Records from a collection
-=-=-=-=-

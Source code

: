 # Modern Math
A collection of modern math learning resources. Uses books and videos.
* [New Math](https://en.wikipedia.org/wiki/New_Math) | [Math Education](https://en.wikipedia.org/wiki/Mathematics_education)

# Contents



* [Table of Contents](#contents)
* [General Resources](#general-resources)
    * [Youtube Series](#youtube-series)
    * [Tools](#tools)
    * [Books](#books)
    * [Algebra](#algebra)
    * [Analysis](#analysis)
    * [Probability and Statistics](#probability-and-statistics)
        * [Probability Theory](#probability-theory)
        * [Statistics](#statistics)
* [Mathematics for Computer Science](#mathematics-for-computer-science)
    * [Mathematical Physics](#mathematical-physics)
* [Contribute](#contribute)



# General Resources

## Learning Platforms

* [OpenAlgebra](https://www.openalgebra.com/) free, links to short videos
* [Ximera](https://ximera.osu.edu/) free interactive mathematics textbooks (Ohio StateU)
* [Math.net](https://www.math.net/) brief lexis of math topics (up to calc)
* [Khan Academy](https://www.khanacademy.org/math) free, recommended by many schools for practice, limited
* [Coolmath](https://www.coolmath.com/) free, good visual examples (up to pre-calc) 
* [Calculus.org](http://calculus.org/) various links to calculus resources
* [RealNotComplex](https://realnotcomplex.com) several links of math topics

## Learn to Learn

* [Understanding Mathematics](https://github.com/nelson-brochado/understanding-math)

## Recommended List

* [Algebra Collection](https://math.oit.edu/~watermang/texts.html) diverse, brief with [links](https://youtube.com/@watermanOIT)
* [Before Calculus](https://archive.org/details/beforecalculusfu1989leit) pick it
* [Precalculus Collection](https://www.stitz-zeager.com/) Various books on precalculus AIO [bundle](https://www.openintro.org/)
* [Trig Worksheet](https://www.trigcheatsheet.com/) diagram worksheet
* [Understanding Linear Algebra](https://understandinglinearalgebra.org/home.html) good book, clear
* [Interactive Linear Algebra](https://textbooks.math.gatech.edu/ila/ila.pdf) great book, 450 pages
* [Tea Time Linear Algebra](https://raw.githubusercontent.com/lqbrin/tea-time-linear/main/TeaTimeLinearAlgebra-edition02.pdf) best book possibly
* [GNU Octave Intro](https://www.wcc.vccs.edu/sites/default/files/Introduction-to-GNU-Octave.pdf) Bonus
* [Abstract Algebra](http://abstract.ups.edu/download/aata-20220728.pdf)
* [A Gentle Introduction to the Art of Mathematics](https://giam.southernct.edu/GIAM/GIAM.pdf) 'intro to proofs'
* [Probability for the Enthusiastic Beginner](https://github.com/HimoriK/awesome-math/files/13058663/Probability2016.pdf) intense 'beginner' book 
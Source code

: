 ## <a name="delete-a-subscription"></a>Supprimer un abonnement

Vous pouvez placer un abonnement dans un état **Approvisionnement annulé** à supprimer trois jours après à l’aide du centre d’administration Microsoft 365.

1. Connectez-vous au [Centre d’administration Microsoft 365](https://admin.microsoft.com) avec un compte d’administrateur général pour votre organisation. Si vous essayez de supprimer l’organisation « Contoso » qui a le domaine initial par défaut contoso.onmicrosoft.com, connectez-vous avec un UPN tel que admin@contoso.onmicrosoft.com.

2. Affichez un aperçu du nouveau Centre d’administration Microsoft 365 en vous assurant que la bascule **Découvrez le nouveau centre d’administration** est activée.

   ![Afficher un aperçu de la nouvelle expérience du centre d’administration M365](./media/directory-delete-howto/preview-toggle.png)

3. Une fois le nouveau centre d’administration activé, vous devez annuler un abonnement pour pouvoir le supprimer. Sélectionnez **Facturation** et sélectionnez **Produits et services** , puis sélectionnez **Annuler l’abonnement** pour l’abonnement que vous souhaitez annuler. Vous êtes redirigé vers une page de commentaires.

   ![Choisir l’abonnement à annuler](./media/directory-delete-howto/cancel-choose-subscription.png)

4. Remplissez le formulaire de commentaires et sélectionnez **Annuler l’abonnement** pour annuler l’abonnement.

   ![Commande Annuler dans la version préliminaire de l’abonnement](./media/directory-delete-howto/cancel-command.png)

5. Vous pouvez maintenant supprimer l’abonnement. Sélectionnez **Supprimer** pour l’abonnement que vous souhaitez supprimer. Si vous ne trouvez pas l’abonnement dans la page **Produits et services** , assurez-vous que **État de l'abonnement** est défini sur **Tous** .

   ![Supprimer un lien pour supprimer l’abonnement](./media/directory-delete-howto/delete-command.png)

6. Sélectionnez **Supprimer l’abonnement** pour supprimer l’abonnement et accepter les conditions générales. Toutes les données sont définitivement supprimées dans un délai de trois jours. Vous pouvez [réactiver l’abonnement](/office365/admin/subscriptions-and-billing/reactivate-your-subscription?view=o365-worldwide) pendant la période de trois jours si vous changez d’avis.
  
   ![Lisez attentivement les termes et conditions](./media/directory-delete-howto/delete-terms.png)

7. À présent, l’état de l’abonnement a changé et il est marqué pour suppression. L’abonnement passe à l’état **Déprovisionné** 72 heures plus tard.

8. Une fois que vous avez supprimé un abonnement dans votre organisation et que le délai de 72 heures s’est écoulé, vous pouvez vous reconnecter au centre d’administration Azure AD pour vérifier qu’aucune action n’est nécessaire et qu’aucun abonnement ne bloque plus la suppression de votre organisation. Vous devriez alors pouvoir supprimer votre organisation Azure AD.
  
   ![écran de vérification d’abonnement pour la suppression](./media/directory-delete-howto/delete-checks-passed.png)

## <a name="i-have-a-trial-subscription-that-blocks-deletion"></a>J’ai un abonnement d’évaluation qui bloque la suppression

-=-=-=-=-

= PROBLEM TO WORK ON =
Every line of the data above should be reproduced word for word.

= WRITTEN SOLUTION =
Source code

: # Modern Math
A collection of modern math learning resources. Uses books and videos.
* [New Math](https://en.wikipedia.org/wiki/New_Math) | [Math Education](https://en.wikipedia.org/wiki/Mathematics_education)

# Contents



* [Table of Contents](#contents)
* [General Resources](#general-resources)
    * [Youtube Series](#youtube-series)
    * [Tools](#tools)
    * [Books](#books)
    * [Algebra](#algebra)
    * [Analysis](#analysis)
    * [Probability and Statistics](#probability-and-statistics)
        * [Probability Theory](#probability-theory)
        * [Statistics](#statistics)
* [Mathematics for Computer Science](#mathematics-for-computer-science)
    * [Mathematical Physics](#mathematical-physics)
* [Contribute](#contribute)



# General Resources

## Learning Platforms

* [OpenAlgebra](https://www.openalgebra.com/) free, links to short videos
* [Ximera](https://ximera.osu.edu/) free interactive mathematics textbooks (Ohio StateU)
* [Math.net](https://www.math.net/) brief lexis of math topics (up to calc)
* [Khan Academy](https://www.khanacademy.org/math) free, recommended by many schools for practice, limited
* [Coolmath](https://www.coolmath.com/) free, good visual examples (up to pre-calc) 
* [Calculus.org](http://calculus.org/) various links to calculus resources
* [RealNotComplex](https://realnotcomplex.com) several links of math topics

## Learn to Learn

* [Understanding Mathematics](https://github.com/nelson-brochado/understanding-math)

## Recommended List

* [Algebra Collection](https://math.oit.edu/~watermang/texts.html) diverse, brief with [links](https://youtube.com/@watermanOIT)
* [Before Calculus](https://archive.org/details/beforecalculusfu1989leit) pick it
* [Precalculus Collection](https://www.stitz-zeager.com/) Various books on precalculus AIO [bundle](https://www.openintro.org/)
* [Trig Worksheet](https://www.trigcheatsheet.com/) diagram worksheet
* [Understanding Linear Algebra](https://understandinglinearalgebra.org/home.html) good book, clear
* [Interactive Linear Algebra](https://textbooks.math.gatech.edu/ila/ila.pdf) great book, 450 pages
* [Tea Time Linear Algebra](https://raw.githubusercontent.com/lqbrin/tea-time-linear/main/TeaTimeLinearAlgebra-edition02.pdf) best book possibly
* [GNU Octave Intro](https://www.wcc.vccs.edu/sites/default/files/Introduction-to-GNU-Octave.pdf) Bonus
* [Abstract Algebra](http://abstract.ups.edu/download/aata-20220728.pdf)
* [A Gentle Introduction to the Art of Mathematics](https://giam.southernct.edu/GIAM/GIAM.pdf) 'intro to proofs'
* [Probability for the Enthusiastic Beginner](https://github.com/HimoriK/awesome-math/files/13058663/Probability2016.pdf) intense 'beginner' book 
Source code

: ## <a name="delete-a-subscription"></a>Supprimer un abonnement

Vous pouvez placer un abonnement dans un état **Approvisionnement annulé** à supprimer trois jours après à l’aide du centre d’administration Microsoft 365.

1. Connectez-vous au [Centre d’administration Microsoft 365](https://admin.microsoft.com) avec un compte d’administrateur général pour votre organisation. Si vous essayez de supprimer l’organisation « Contoso » qui a le domaine initial par défaut contoso.onmicrosoft.com, connectez-vous avec un UPN tel que admin@contoso.onmicrosoft.com.

2. Affichez un aperçu du nouveau Centre d’administration Microsoft 365 en vous assurant que la bascule **Découvrez le nouveau centre d’administration** est activée.

   ![Afficher un aperçu de la nouvelle expérience du centre d’administration M365](./media/directory-delete-howto/preview-toggle.png)

3. Une fois le nouveau centre d’administration activé, vous devez annuler un abonnement pour pouvoir le supprimer. Sélectionnez **Facturation** et sélectionnez **Produits et services** , puis sélectionnez **Annuler l’abonnement** pour l’abonnement que vous souhaitez annuler. Vous êtes redirigé vers une page de commentaires.

   ![Choisir l’abonnement à annuler](./media/directory-delete-howto/cancel-choose-subscription.png)

4. Remplissez le formulaire de commentaires et sélectionnez **Annuler l’abonnement** pour annuler l’abonnement.

   ![Commande Annuler dans la version préliminaire de l’abonnement](./media/directory-delete-howto/cancel-command.png)

5. Vous pouvez maintenant supprimer l’abonnement. Sélectionnez **Supprimer** pour l’abonnement que vous souhaitez supprimer. Si vous ne trouvez pas l’abonnement dans la page **Produits et services** , assurez-vous que **État de l'abonnement** est défini sur **Tous** .

   ![Supprimer un lien pour supprimer l’abonnement](./media/directory-delete-howto/delete-command.png)

6. Sélectionnez **Supprimer l’abonnement** pour supprimer l’abonnement et accepter les conditions générales. Toutes les données sont définitivement supprimées dans un délai de trois jours. Vous pouvez [réactiver l’abonnement](/office365/admin/subscriptions-and-billing/reactivate-your-subscription?view=o365-worldwide) pendant la période de trois jours si vous changez d’avis.
  
   ![Lisez attentivement les termes et conditions](./media/directory-delete-howto/delete-terms.png)

7. À présent, l’état de l’abonnement a changé et il est marqué pour suppression. L’abonnement passe à l’état **Déprovisionné** 72 heures plus tard.

8. Une fois que vous avez supprimé un abonnement dans votre organisation et que le délai de 72 heures s’est écoulé, vous pouvez vous reconnecter au centre d’administration Azure AD pour vérifier qu’aucune action n’est nécessaire et qu’aucun abonnement ne bloque plus la suppression de votre organisation. Vous devriez alors pouvoir supprimer votre organisation Azure AD.
  
   ![écran de vérification d’abonnement pour la suppression](./media/directory-delete-howto/delete-checks-passed.png)

## <a name="i-have-a-trial-subscription-that-blocks-deletion"></a>J’ai un abonnement d’évaluation qui bloque la suppression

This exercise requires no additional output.